**Stored items from a collection**
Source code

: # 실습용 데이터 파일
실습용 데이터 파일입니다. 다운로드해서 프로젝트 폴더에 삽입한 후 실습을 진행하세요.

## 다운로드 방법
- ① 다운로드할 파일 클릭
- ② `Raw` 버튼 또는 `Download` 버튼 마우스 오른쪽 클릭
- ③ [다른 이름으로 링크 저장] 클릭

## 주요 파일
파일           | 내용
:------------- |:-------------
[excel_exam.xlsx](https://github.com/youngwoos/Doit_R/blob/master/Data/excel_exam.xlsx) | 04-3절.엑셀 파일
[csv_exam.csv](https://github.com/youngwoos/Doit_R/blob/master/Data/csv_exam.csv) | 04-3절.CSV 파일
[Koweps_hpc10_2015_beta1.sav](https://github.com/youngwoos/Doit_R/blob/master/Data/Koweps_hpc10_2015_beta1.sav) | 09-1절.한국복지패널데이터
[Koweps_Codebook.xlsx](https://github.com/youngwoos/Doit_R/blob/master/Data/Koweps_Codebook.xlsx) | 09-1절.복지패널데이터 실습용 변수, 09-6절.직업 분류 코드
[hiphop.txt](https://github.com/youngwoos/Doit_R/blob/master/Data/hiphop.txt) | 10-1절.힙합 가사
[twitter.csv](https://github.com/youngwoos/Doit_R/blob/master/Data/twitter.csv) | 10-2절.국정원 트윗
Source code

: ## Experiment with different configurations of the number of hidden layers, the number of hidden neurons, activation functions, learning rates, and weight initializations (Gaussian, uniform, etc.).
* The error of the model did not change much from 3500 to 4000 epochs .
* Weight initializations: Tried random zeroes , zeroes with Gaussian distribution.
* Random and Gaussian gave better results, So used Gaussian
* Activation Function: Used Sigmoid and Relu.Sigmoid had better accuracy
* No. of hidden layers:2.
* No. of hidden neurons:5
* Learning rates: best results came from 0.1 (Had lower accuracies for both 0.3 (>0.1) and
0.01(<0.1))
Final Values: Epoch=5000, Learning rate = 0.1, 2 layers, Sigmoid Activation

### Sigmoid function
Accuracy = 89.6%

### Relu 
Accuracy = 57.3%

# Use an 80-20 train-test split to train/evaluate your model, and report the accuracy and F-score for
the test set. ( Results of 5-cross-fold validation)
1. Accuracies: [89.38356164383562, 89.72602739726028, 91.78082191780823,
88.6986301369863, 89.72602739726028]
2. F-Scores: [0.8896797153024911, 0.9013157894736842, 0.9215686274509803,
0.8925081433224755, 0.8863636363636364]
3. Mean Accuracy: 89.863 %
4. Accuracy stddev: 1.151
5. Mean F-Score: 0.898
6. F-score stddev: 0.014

...

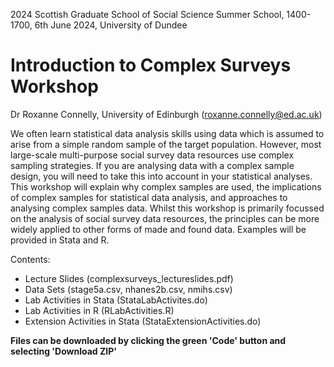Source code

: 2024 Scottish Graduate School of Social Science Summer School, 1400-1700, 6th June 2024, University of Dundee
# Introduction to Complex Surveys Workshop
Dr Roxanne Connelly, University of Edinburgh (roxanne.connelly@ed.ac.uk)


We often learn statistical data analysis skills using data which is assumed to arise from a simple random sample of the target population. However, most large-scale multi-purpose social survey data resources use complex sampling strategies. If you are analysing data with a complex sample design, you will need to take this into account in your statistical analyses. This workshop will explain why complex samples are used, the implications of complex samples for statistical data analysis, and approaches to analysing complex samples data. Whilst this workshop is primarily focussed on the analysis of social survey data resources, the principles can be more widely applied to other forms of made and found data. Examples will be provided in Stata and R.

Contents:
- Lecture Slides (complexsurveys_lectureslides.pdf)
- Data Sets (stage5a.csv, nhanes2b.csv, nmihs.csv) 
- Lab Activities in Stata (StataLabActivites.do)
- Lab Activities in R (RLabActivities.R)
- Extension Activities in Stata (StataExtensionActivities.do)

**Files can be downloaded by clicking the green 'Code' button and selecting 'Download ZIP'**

**Brief**
Copy whichever lines above contain the string "xlsx".

**Solution for this problem**
[excel_exam.xlsx](https://github.com/youngwoos/Doit_R/blob/master/Data/excel_exam.xlsx) | 04-3절.엑셀 파일
[Koweps_Codebook.xlsx](https://github.com/youngwoos/Doit_R/blob/master/Data/Koweps_Codebook.xlsx) | 09-1절.복지패널데이터 실습용 변수, 09-6절.직업 분류 코드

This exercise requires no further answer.